C-note: Federal Cyber Security Legislation in the Works
by Rick Dakin, CEO, Coalfire
As some of you may know, the national debate on cyber security is moving to fever pitch. Both houses of Congress and the White House have proposed cyber security legislation that addresses everything from increased consumer data privacy and enhanced cyber protection for critical infrastructure to new regimes that provide regulatory oversight. President Obama captured the debate in this summary:
"We count on computer networks to deliver our oil and gas, our power and our water. We rely on them for public transportation and air traffic control... But just as we failed in the past to invest in our physical infrastructure – our roads, our bridges and rails – we've failed to invest in the security of our digital infrastructure... This status quo is no longer acceptable – not when there's so much at stake. We can and we must do better." – President Obama, May 29, 2009.

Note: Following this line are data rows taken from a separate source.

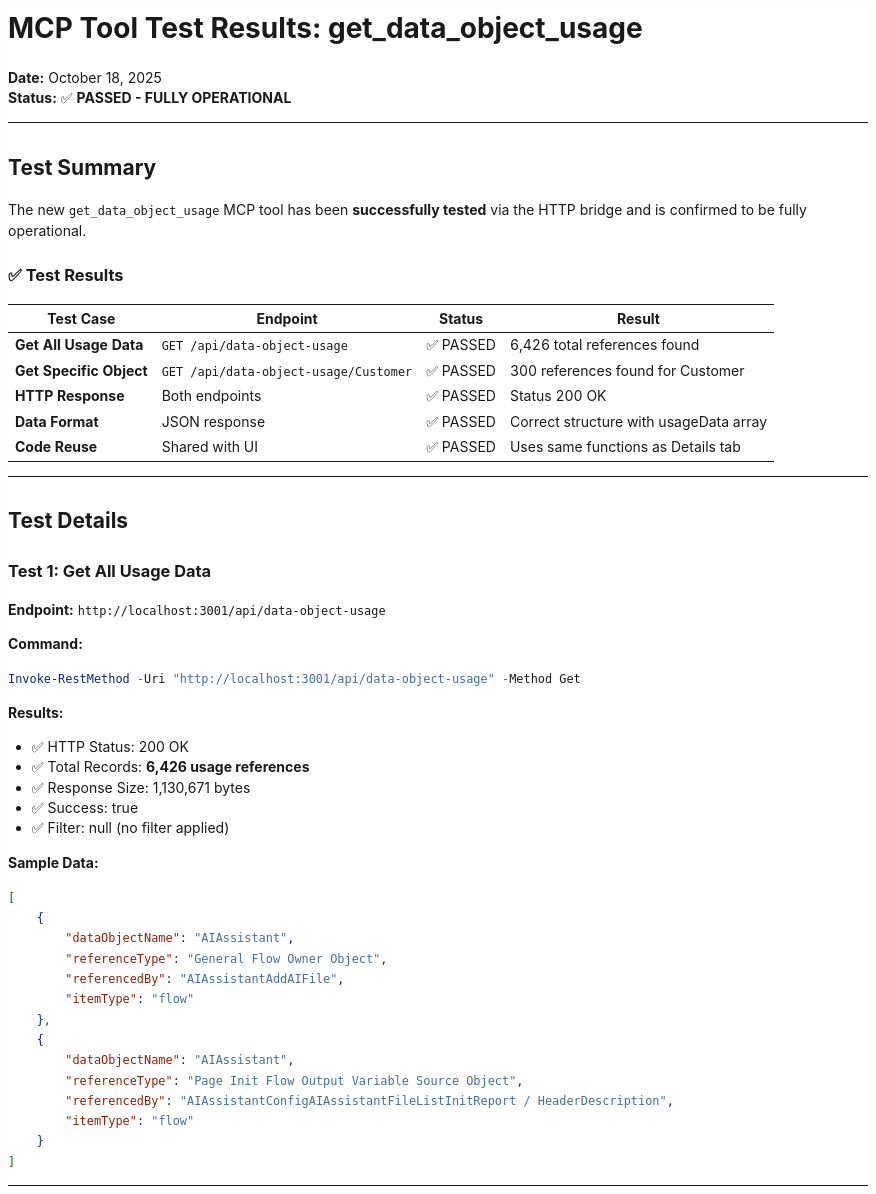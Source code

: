 # MCP Tool Test Results: get_data_object_usage
**Date:** October 18, 2025  
**Status:** ✅ **PASSED - FULLY OPERATIONAL**

---

## Test Summary

The new `get_data_object_usage` MCP tool has been **successfully tested** via the HTTP bridge and is confirmed to be fully operational.

### ✅ Test Results

| Test Case | Endpoint | Status | Result |
|-----------|----------|--------|--------|
| **Get All Usage Data** | `GET /api/data-object-usage` | ✅ PASSED | 6,426 total references found |
| **Get Specific Object** | `GET /api/data-object-usage/Customer` | ✅ PASSED | 300 references found for Customer |
| **HTTP Response** | Both endpoints | ✅ PASSED | Status 200 OK |
| **Data Format** | JSON response | ✅ PASSED | Correct structure with usageData array |
| **Code Reuse** | Shared with UI | ✅ PASSED | Uses same functions as Details tab |

---

## Test Details

### Test 1: Get All Usage Data

**Endpoint:** `http://localhost:3001/api/data-object-usage`

**Command:**
```powershell
Invoke-RestMethod -Uri "http://localhost:3001/api/data-object-usage" -Method Get
```

**Results:**
- ✅ HTTP Status: 200 OK
- ✅ Total Records: **6,426 usage references**
- ✅ Response Size: 1,130,671 bytes
- ✅ Success: true
- ✅ Filter: null (no filter applied)

**Sample Data:**
```json
[
    {
        "dataObjectName": "AIAssistant",
        "referenceType": "General Flow Owner Object",
        "referencedBy": "AIAssistantAddAIFile",
        "itemType": "flow"
    },
    {
        "dataObjectName": "AIAssistant",
        "referenceType": "Page Init Flow Output Variable Source Object",
        "referencedBy": "AIAssistantConfigAIAssistantFileListInitReport / HeaderDescription",
        "itemType": "flow"
    }
]
```

---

These new initiatives come at a time when many organizations already feel the weight of validating compliance to more demanding cyber security regulations in the banking, healthcare and government sectors. Unfortunately, the measures we are taking to protect critical cyber assets and sensitive consumer data are not adequate when the emerging threat is further analyzed. While not universally accepted, I think we are moving into a period of cyber warfare that will dramatically change how we protect all critical infrastructure, including information technology.
I recently attended a conference in Washington D.C. where the expert speakers outlined the current ongoing international treaties. The United States and 26 other countries are trying to define "cyber war" and outline acceptable protocols to respond to cyber attacks. In one interview, Congresswoman Michele Bachmann of Minnesota declared that the U.S. could not dismantle more of its nuclear capacity in the event we need to use our kinetic strike capability to respond to a cyber attack. Really?
My take is that cyber security is just now starting to become a national priority and we will see some of the following legislative items approved over the next few sessions:
The 46 State Notice of Breach Laws will be replaced with a single federal law that carries even more strict enforcement requirements. However, I suspect that over-reaching states like Minnesota, Massachusetts and California will have some of their cyber security requirements pulled into a more reasonable program.
Cyber criminals will go to jail. It will be easier to prosecute cyber crimes and the penalties will become much more severe.
The Department of Homeland Security (DHS) will play a much larger role in providing oversight for cyber security. It will drive even more rigid audits and measurement of regulatory programs. They are already increasing staff in these areas.
A Consumer Bill of Cyber Rights will make it much more difficult to violate personal privacy. For marketing companies, get ready. The reporting of personal information disclosure will also move to a higher level. We will not get to the EU level of personal privacy, but the limitations of data sharing will increase.
Law enforcement will get new rights. It is unclear whether antiquated wire tap laws on electronic surveillance will be removed, but a "Big Brother is watching" concern is a possibility.
Aside from enhanced cyber security legislation at the federal level, I was caught off guard when talking to one of my West Point classmates recently. He works for the new U.S. Cyber Command. I asked what infrastructure they were protecting and his response was enlightening. He said, "Who said anything about defensive operations?" It appears that the U.S. is finally responding to other nations’ overt cyber espionage against us with our own offensive capabilities. Go Red, White and Blue.
As a cyber security professional, these predictions may be a bit self-serving. But I cannot ignore the compelling arguments to drive even higher levels of data protection in the future. Accordingly, I advise each of you to evaluate your current cyber security programs and budgets to ensure they are aligned to the increasing demands that I see on the horizon.